The boredom that comes from the plot of Time of the Apes
is only made slightly more tolerable by the ridiculousness of both the dubbing, and the characters that are created by the poor American adoption process. Sometimes it is the little things that make an unenjoyable movie like this a more tolerable experience. The characters all having English names is a part of this process, and leads to multiple laughs throughout. The odd reactions and dialogue choices from the English translation are a huge part of this film’s unintentional hilarity, and the MST3K
crew regularly have fun with this throughout the duration of the movie. One of my favorite reoccurring jokes throughout comes when young Johnny is told by his mother that he should be careful at the laboratory that they plan to visit. Johnny’s very simple, and utterly bizarre, reply is “I don’t care!” Afterward, he simply runs off. Joel and the bots apparently loved this reply as well, because they hang onto it throughout the entire movie and continually use it as riffing material whenever little Johnny says almost anything.
What would MST3K
be without their running jokes? A whole lot less entertaining, I suppose. Thankfully, Time of the Apes
solidifies itself as a memorable episode when Joel and company find several reoccurring gags to reference throughout the movie. The “I don’t care” line is but one of many that pops up throughout the movie. With walking and talking apes being a large part of the movie, it only seemed inevitable that there would be some “flinging poop” jokes made. The MST3K
crew take this concept into warp speed though and deliver numerous fecal matter related jokes during the movie. Other running gags focus on the special FX, which are even worse than the original Planet of the Apes
movies in regards to lacking chin movement when characters speak. The crew also have a good time generally poking fun at distributor Sandy Frank. In fact, the guys even come up with a Sandy Frank theme song, which would go well when compiled with their Gamera
and Master Ninja
theme songs. When the guys turn up writing music, you know you are in for a fairly entertaining episode.

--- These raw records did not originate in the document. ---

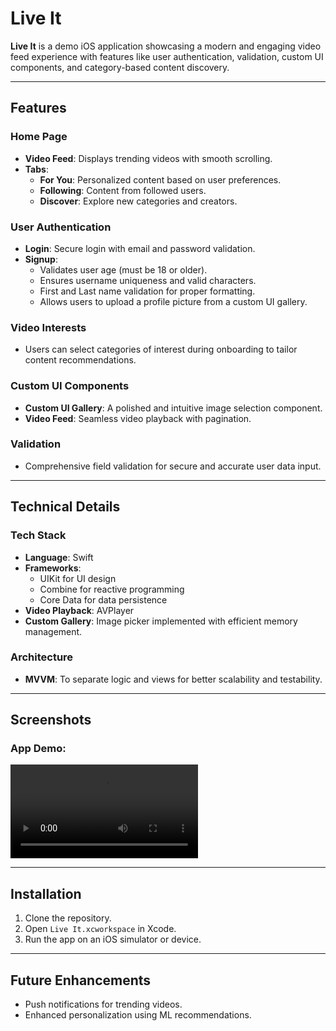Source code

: # Live It

**Live It** is a demo iOS application showcasing a modern and engaging video feed experience with features like user authentication, validation, custom UI components, and category-based content discovery.

---

## Features

### **Home Page**
- **Video Feed**: Displays trending videos with smooth scrolling.
- **Tabs**:
  - **For You**: Personalized content based on user preferences.
  - **Following**: Content from followed users.
  - **Discover**: Explore new categories and creators.

### **User Authentication**
- **Login**: Secure login with email and password validation.
- **Signup**:
  - Validates user age (must be 18 or older).
  - Ensures username uniqueness and valid characters.
  - First and Last name validation for proper formatting.
  - Allows users to upload a profile picture from a custom UI gallery.

### **Video Interests**
- Users can select categories of interest during onboarding to tailor content recommendations.

### **Custom UI Components**
- **Custom UI Gallery**: A polished and intuitive image selection component.
- **Video Feed**: Seamless video playback with pagination.

### **Validation**
- Comprehensive field validation for secure and accurate user data input.

---

## Technical Details

### **Tech Stack**
- **Language**: Swift
- **Frameworks**:
  - UIKit for UI design
  - Combine for reactive programming
  - Core Data for data persistence
- **Video Playback**: AVPlayer
- **Custom Gallery**: Image picker implemented with efficient memory management.

### **Architecture**
- **MVVM**: To separate logic and views for better scalability and testability.

---

## Screenshots


### App Demo:
<p align="left">
    <video alt="App Screenshots" src="https://github.com/user-attachments/assets/1ab66574-826d-453e-8881-a0c6d96a08ce"> </p>

---

## Installation

1. Clone the repository.
2. Open `Live It.xcworkspace` in Xcode.
3. Run the app on an iOS simulator or device.

---

## Future Enhancements
- Push notifications for trending videos.
- Enhanced personalization using ML recommendations.
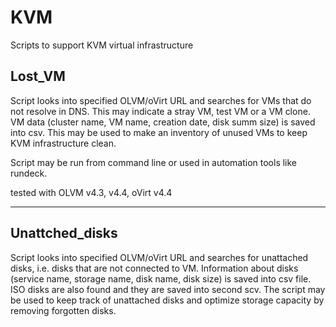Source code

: # KVM
Scripts to support KVM virtual infrastructure

## Lost_VM

Script looks into specified OLVM/oVirt URL and searches for VMs that do not resolve in DNS. This may indicate a stray VM, test VM or a VM clone. VM data (cluster name, VM name, creation date, disk summ size) is saved into csv. This may be used to make an inventory of unused VMs to keep KVM infrastructure clean.

Script may be run from command line or used in automation tools like rundeck.

tested with OLVM v4.3, v4.4, oVirt v4.4

---------------------------------------

## Unattched_disks

Script looks into specified OLVM/oVirt URL and searches for unattached disks, i.e. disks that are not connected to VM. Information about disks (service name, storage name, disk name, disk size) is saved into csv file. ISO disks are also found and they are saved into second scv. The script may be used to keep track of unattached disks and optimize storage capacity by removing forgotten disks. 

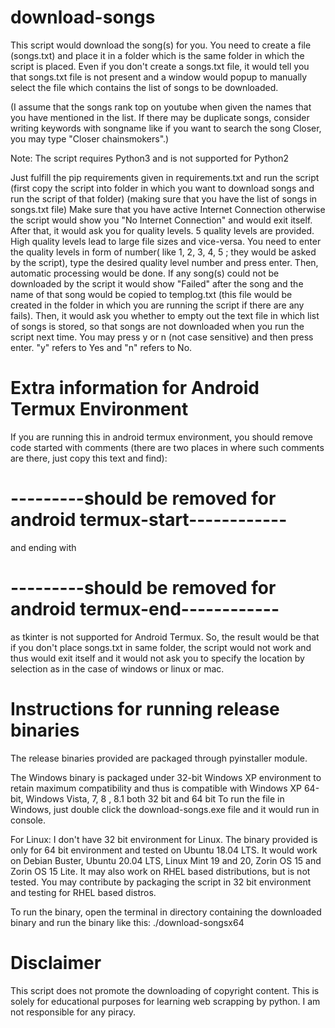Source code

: # download-songs
This script would download the song(s) for you. You need to create a file (songs.txt) and place it in a folder which is the same folder in which the script is placed. Even if you don't create a songs.txt file, it would tell you that songs.txt file is not present and a window would popup to manually select the file which contains the list of songs to be downloaded.

(I assume that the songs rank top on youtube when given the names that you have mentioned in the list. If there may be duplicate songs, consider writing keywords with songname like if you want to search the song Closer, you may type "Closer chainsmokers".)

Note: The script requires Python3 and is not supported for Python2

Just fulfill the pip requirements given in requirements.txt and run the script (first copy the script into folder in which you want to download songs and run the script of that folder) (making sure that you have the list of songs in songs.txt file) Make sure that you have active Internet Connection otherwise the script would show you "No Internet Connection" and would exit itself. After that, it would ask you for quality levels. 5 quality levels are provided. High quality levels lead to large file sizes and vice-versa. You need to enter the quality levels in form of number( like 1, 2, 3, 4, 5 ; they would be asked by the script), type the desired quality level number and press enter. Then, automatic processing would be done. If any song(s) could not be downloaded by the script it would show "Failed" after the song and the name of that song would be copied to templog.txt (this file would be created in the folder in which you are running the script if there are any fails). Then, it would ask you whether to empty out the text file in which list of songs is stored, so that songs are not downloaded when you run the script next time. You may press y or n (not case sensitive) and then press enter. "y" refers to Yes and "n" refers to No.

# Extra information for Android Termux Environment
If you are running this in android termux environment, you should remove code started with comments (there are two places in where such comments are there, just copy this text and find):
 # ---------should be removed for android termux-start------------
and ending with
 # ---------should be removed for android termux-end------------
as tkinter is not supported for Android Termux. So, the result would be that if you don't place songs.txt in same folder, the script would not work and thus would exit itself and it would not ask you to specify the location by selection as in the case of windows or linux or mac.

# Instructions for running release binaries
The release binaries provided are packaged through pyinstaller module.

The Windows binary is packaged under 32-bit Windows XP environment to retain maximum compatibility and thus is compatible with Windows XP 64-bit, Windows Vista, 7, 8 , 8.1 both 32 bit and 64 bit 
To run the file in Windows, just double click the download-songs.exe file and it would run in console.

For Linux:
I don't have 32 bit environment for Linux. The binary provided is only for 64 bit environment and tested on Ubuntu 18.04 LTS. It would work on Debian Buster, Ubuntu 20.04 LTS, Linux Mint 19 and 20, Zorin OS 15 and Zorin OS 15 Lite. It may also work on RHEL based distributions, but is not tested. You may contribute by packaging the script in 32 bit environment and testing for RHEL based distros.

To run the binary, open the terminal in directory containing the downloaded binary and run the binary like this:
./download-songsx64

# Disclaimer
This script does not promote the downloading of copyright content. This is solely for educational purposes for learning web scrapping by python. I am not responsible for any piracy.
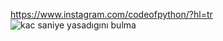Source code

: https://www.instagram.com/codeofpython/?hl=tr
![kac saniye yasadıgını bulma](https://user-images.githubusercontent.com/74104595/100498723-514f0580-3175-11eb-819e-a258c072fe84.jpg)
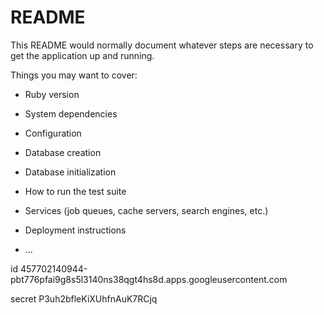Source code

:# README

This README would normally document whatever steps are necessary to get the
application up and running.

Things you may want to cover:

- Ruby version

- System dependencies

- Configuration

- Database creation

- Database initialization

- How to run the test suite

- Services (job queues, cache servers, search engines, etc.)

- Deployment instructions

- ...

id
457702140944-pbt776pfai9g8s5l3140ns38qgt4hs8d.apps.googleusercontent.com

secret
P3uh2bfleKiXUhfnAuK7RCjq
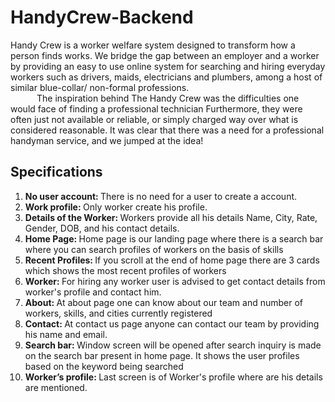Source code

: # HandyCrew-Backend

Handy Crew is a worker welfare system designed to transform how a person finds works. We bridge the gap between an employer and a worker by providing 
an easy to use online system for searching and hiring everyday workers such as drivers, maids, electricians and plumbers, among a host of similar 
blue-collar/ non-formal professions.  
&emsp;&emsp;&emsp;The inspiration behind The Handy Crew was the difficulties one would face of finding a professional technician Furthermore, they were often just not available or reliable, 
or simply charged way over what is considered reasonable. It was clear that there was a need for a professional handyman service, and we jumped at the idea!

## Specifications
1)	<strong> No user account: </strong> There is no need for a user to create a account. 
2)	<strong> Work profile: </strong> Only worker create his profile.
3)	<strong>Details of the Worker: </strong> Workers provide all his details Name, City, Rate, Gender, DOB, and his contact details.
4)	<strong>Home Page: </strong> Home page is our landing page where there is a search bar where you can search profiles of workers on the basis of skills
5)	<strong> Recent Profiles: </strong> If you scroll at the end of home page there are 3 cards which shows the most recent profiles of workers
6)	<strong> Worker: </strong> For hiring any worker user is advised to get contact details from worker's profile and contact him.
7)	<strong> About: </strong> At about page one can know about our team and number of workers, skills, and cities currently registered
8)	<strong> Contact: </strong> At contact us page anyone can contact our team by providing his name and email.
9)	<strong> Search bar: </strong> Window screen will be opened after search inquiry is made on the search bar present in home page. It shows the user profiles based on the keyword being searched
10)	<strong> Worker’s profile: </strong> Last screen is of Worker's profile where are his details are mentioned.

While not the best episode of the era, Time of the Apes
is definitely a solid piece of entertainment. A funny and entirely memorable episode of MST3K
that is built around a fairly tedious Japanese ape movie. Definitely give it a look. It is available on the Shout Factory! Mystery Science Theater 3000: Volume 22
box set and is yet another fine inclusion into their vast MST3K
library. I give the movie a solid 4 out of five. Had the movie been slightly more bizarre, this would have been a all-time classic.